A: I'm from California, although I did live for a while in Virginia, and Connecticut.
Q: How did you get into restaurants? What was the attraction?
A: I needed a summer job during high school, and a good friend got me a job at a BBQ place. My attraction to them has grown since then, from a summer job into an obsession and career.
Q: How long have you been at Waterbar?
A: I've been at Waterbar for just over 4 years.
Q: What’s been your greatest challenge as a chef?
A: My greatest challenge as a chef has been trying to keep my social life and see my friends and family outside of the restaurant.
Q: What’s your best memory in the kitchen?
A: Too many good memories in the kitchen to list, or to remember even. My internship at Bilson's restaurant was by far one of the most challenging, eye-opening, and inspiring times though.
Q: What are you up to lately? What’s on your agenda?
A: I recently just got back from spending a week in Japan. We (my girlfriend and I) spent most of our time in Tokyo, but did make it to Yokohama and out to Kyoto as well.
Q: What about Japan inspired you? What are you taking from the trip and possibly implementing here?

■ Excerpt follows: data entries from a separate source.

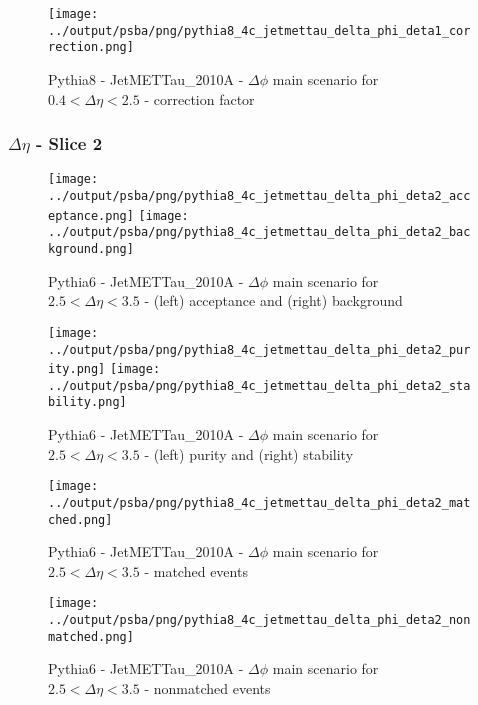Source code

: \documentclass[11pt]{book}
\begin{document}
\begin{figure}[ht]
\centering
\texttt{[image: ../output/psba/png/pythia8\_4c\_jetmettau\_delta\_phi\_deta1\_correction.png]}
\caption{Pythia8 - JetMETTau\_2010A - $\Delta\phi$ main scenario for $0.4 < \Delta\eta < 2.5$ - correction factor}
\label{fig:p8_jetmettau_delta_phi_deta1_correction}
\end{figure}

\clearpage
\subsubsection{$\Delta\eta$ - Slice 2}

\begin{figure}[ht]
\centering
\texttt{[image: ../output/psba/png/pythia8\_4c\_jetmettau\_delta\_phi\_deta2\_acceptance.png]}
\texttt{[image: ../output/psba/png/pythia8\_4c\_jetmettau\_delta\_phi\_deta2\_background.png]}
\caption{Pythia6 - JetMETTau\_2010A - $\Delta\phi$ main scenario for $2.5 < \Delta\eta < 3.5$ - (left) acceptance and (right) background}
\label{fig:p6_jetmettau_delta_phi_deta2_ab}
\end{figure}

\begin{figure}[ht]
\centering
\texttt{[image: ../output/psba/png/pythia8\_4c\_jetmettau\_delta\_phi\_deta2\_purity.png]}
\texttt{[image: ../output/psba/png/pythia8\_4c\_jetmettau\_delta\_phi\_deta2\_stability.png]}
\caption{Pythia6 - JetMETTau\_2010A - $\Delta\phi$ main scenario for $2.5 < \Delta\eta < 3.5$ - (left) purity and (right) stability}
\label{fig:p6_jetmettau_delta_phi_deta2_ps}
\end{figure}

\begin{figure}[ht]
\centering
\texttt{[image: ../output/psba/png/pythia8\_4c\_jetmettau\_delta\_phi\_deta2\_matched.png]}
\caption{Pythia6 - JetMETTau\_2010A - $\Delta\phi$ main scenario for $2.5 < \Delta\eta < 3.5$ - matched events}
\label{fig:p6_jetmettau_delta_phi_deta2_matched}
\end{figure}

\begin{figure}[ht]
\centering
\texttt{[image: ../output/psba/png/pythia8\_4c\_jetmettau\_delta\_phi\_deta2\_nonmatched.png]}
\caption{Pythia6 - JetMETTau\_2010A - $\Delta\phi$ main scenario for $2.5 < \Delta\eta < 3.5$ - nonmatched events}
\label{fig:p6_jetmettau_delta_phi_deta2_nonmatched}
\end{figure}
\end{document}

A: Where to start...the simplicity and efficiency of their cuisine is incredibly inspiring. For such a small island nation to be able to produce the amount of quality and honesty in their food that they do is incredible. We had a few very inspiring meals and trips to their various markets, one which included the narrow corridor of Nishiki market in Kyoto. To walk down and see various pickles and vegetables fermenting in sake lees, small fish still swimming in tanks, street food vendors slinging Takoyaki and Tomago of all kinds was an experience that you don't see here in the U.S. I could have spent a few more hours there had we not had to catch the Shinkansen back to Tokyo.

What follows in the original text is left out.